• Goal of the exercise: Go through the material and copy each line that includes "Temperature".

• Given entries:
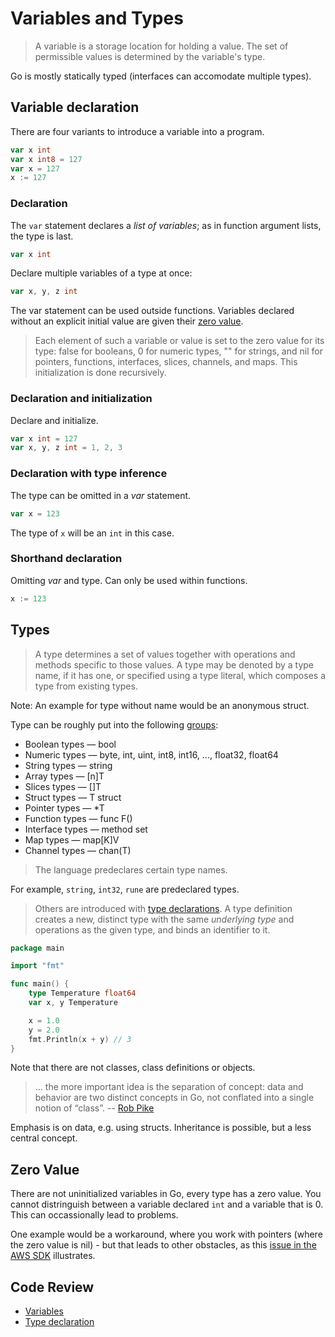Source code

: # Variables and Types

> A variable is a storage location for holding a value. The set of permissible
> values is determined by the variable's type.

Go is mostly statically typed (interfaces can accomodate multiple types).

## Variable declaration

There are four variants to introduce a variable into a program.

```go
var x int
var x int8 = 127
var x = 127
x := 127
```

### Declaration

The `var` statement declares a *list of variables*; as in function argument lists, the type is last.

```go
var x int
```

Declare multiple variables of a type at once:

```go
var x, y, z int
```

The var statement can be used outside functions. Variables declared without an
explicit initial value are given their [zero value](https://golang.org/ref/spec#The_zero_value).

> Each element of such a variable or value is set to the zero value for its
> type: false for booleans, 0 for numeric types, "" for strings, and nil for
> pointers, functions, interfaces, slices, channels, and maps. This
> initialization is done recursively.

### Declaration and initialization

Declare and initialize.

```go
var x int = 127
var x, y, z int = 1, 2, 3
```

### Declaration with type inference

The type can be omitted in a *var* statement.

```go
var x = 123
```

The type of `x` will be an `int` in this case.

### Shorthand declaration

Omitting *var* and type. Can only be used within functions.

```go
x := 123
```

## Types

> A type determines a set of values together with operations and methods
> specific to those values. A type may be denoted by a type name, if it has
> one, or specified using a type literal, which composes a type from existing
> types.

Note: An example for type without name would be an anonymous struct.

Type can be roughly put into the following [groups](https://golang.org/ref/spec#Types):

* Boolean types &mdash; bool
* Numeric types &mdash; byte, int, uint, int8, int16, ..., float32, float64
* String types &mdash; string
* Array types &mdash; [n]T
* Slices types &mdash; []T
* Struct types &mdash; T struct
* Pointer types &mdash; *T
* Function types &mdash; func F()
* Interface types &mdash; method set
* Map types &mdash; map[K]V
* Channel types &mdash; chan(T)

> The language predeclares certain type names.

For example, `string`, `int32`, `rune` are predeclared types.

> Others are introduced with [type declarations](https://golang.org/ref/spec#Type_definitions).
> A type definition creates a new, distinct type with the same *underlying
> type* and operations as the given type, and binds an identifier to it.

```go
package main

import "fmt"

func main() {
    type Temperature float64
    var x, y Temperature

    x = 1.0
    y = 2.0
    fmt.Println(x + y) // 3
}
```

Note that there are not classes, class definitions or objects.

> … the more important idea is the separation of concept: data and behavior are
> two distinct concepts in Go, not conflated into a single notion of “class”.
> -- [Rob Pike](https://twitter.com/rob_pike/status/942528032887029760)

Emphasis is on data, e.g. using structs. Inheritance is possible, but a less
central concept.

## Zero Value

There are not uninitialized variables in Go, every type has a zero value. You
cannot distringuish between a variable declared `int` and a variable that is 0.
This can occassionally lead to problems.

One example would be a workaround, where you work with pointers (where the zero
value is nil) - but that leads to other obstacles, as this [issue in the AWS
SDK](https://github.com/aws/aws-sdk-go/issues/114) illustrates.

## Code Review

* [Variables](example1/main.go)
* [Type declaration](example2/main.go)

• Result:
    type Temperature float64
    var x, y Temperature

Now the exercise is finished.